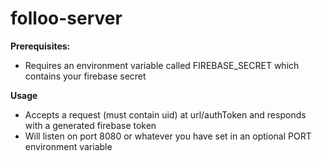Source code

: # folloo-server

<b>Prerequisites:</b>
<ul><li>Requires an environment variable called FIREBASE_SECRET which contains your firebase secret</li></ul>

<b>Usage</b>
<ul>
  <li>Accepts a request (must contain uid) at url/authToken and responds with a generated firebase token</li>
  <li>Will listen on port 8080 or whatever you have set in an optional PORT environment variable</li>
</ul>
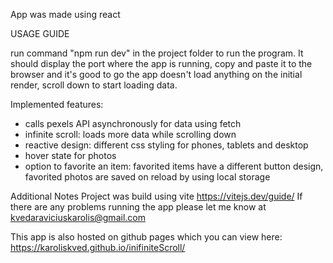 App was made using react

USAGE GUIDE

run command "npm run dev" in the project folder to run the program. It should display the port where the app is running, copy and paste it to the browser and it's good to go
the app doesn't load anything on the initial render, scroll down to start loading data.

Implemented features:

- calls pexels API asynchronously for data using fetch
- infinite scroll: loads more data while scrolling down
- reactive design: different css styling for phones, tablets and desktop
- hover state for photos
- option to favorite an item: favorited items have a different button design, favorited photos are saved on reload by using local storage

Additional Notes
Project was build using vite https://vitejs.dev/guide/
If there are any problems running the app please let me know at kvedaraviciuskarolis@gmail.com

This app is also hosted on github pages which you can view here: https://karoliskved.github.io/inifiniteScroll/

○ ○ ○

### What you need to do
Could you please write out exactly the lines from the start of the entries above through the line that holds "- infinite scroll: loads", both included, with no pictures?

### Output of the exercise
Source code

: # folloo-server

<b>Prerequisites:</b>
<ul><li>Requires an environment variable called FIREBASE_SECRET which contains your firebase secret</li></ul>

<b>Usage</b>
<ul>
  <li>Accepts a request (must contain uid) at url/authToken and responds with a generated firebase token</li>
  <li>Will listen on port 8080 or whatever you have set in an optional PORT environment variable</li>
</ul>
 App was made using react

USAGE GUIDE

run command "npm run dev" in the project folder to run the program. It should display the port where the app is running, copy and paste it to the browser and it's good to go
the app doesn't load anything on the initial render, scroll down to start loading data.

Implemented features:

- calls pexels API asynchronously for data using fetch
- infinite scroll: loads more data while scrolling down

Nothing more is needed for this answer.